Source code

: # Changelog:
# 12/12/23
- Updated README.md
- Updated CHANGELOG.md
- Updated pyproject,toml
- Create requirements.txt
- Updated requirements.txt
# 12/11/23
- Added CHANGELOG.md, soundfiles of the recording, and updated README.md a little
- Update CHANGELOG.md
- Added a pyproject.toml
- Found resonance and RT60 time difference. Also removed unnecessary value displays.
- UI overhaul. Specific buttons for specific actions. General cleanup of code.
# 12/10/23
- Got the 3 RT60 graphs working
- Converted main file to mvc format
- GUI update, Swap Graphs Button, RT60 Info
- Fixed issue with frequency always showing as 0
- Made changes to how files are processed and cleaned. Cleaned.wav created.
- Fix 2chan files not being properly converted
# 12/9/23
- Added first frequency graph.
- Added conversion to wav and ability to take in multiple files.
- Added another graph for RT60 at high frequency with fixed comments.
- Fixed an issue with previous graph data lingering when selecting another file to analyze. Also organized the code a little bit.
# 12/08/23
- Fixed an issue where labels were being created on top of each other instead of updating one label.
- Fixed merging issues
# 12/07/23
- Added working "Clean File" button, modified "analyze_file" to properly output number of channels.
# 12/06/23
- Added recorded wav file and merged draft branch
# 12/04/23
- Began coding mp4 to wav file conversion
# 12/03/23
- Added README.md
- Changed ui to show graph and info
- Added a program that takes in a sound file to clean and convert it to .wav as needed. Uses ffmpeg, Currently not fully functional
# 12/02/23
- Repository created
● ● ● ● ● ● ●
** Task objective **
Give back, unchanged, every line from the one with "- Updated CHANGELOG.md" to the end of the entries above.

** Solution below **
- Updated CHANGELOG.md
- Updated pyproject,toml
- Create requirements.txt
- Updated requirements.txt
# 12/11/23
- Added CHANGELOG.md, soundfiles of the recording, and updated README.md a little
- Update CHANGELOG.md
- Added a pyproject.toml
- Found resonance and RT60 time difference. Also removed unnecessary value displays.
- UI overhaul. Specific buttons for specific actions. General cleanup of code.
# 12/10/23
- Got the 3 RT60 graphs working
- Converted main file to mvc format
- GUI update, Swap Graphs Button, RT60 Info
- Fixed issue with frequency always showing as 0
- Made changes to how files are processed and cleaned. Cleaned.wav created.
- Fix 2chan files not being properly converted
# 12/9/23
- Added first frequency graph.
- Added conversion to wav and ability to take in multiple files.
- Added another graph for RT60 at high frequency with fixed comments.
- Fixed an issue with previous graph data lingering when selecting another file to analyze. Also organized the code a little bit.
# 12/08/23
- Fixed an issue where labels were being created on top of each other instead of updating one label.
- Fixed merging issues
# 12/07/23
- Added working "Clean File" button, modified "analyze_file" to properly output number of channels.
# 12/06/23
- Added recorded wav file and merged draft branch
# 12/04/23
- Began coding mp4 to wav file conversion
# 12/03/23
- Added README.md
- Changed ui to show graph and info
- Added a program that takes in a sound file to clean and convert it to .wav as needed. Uses ffmpeg, Currently not fully functional
# 12/02/23
- Repository created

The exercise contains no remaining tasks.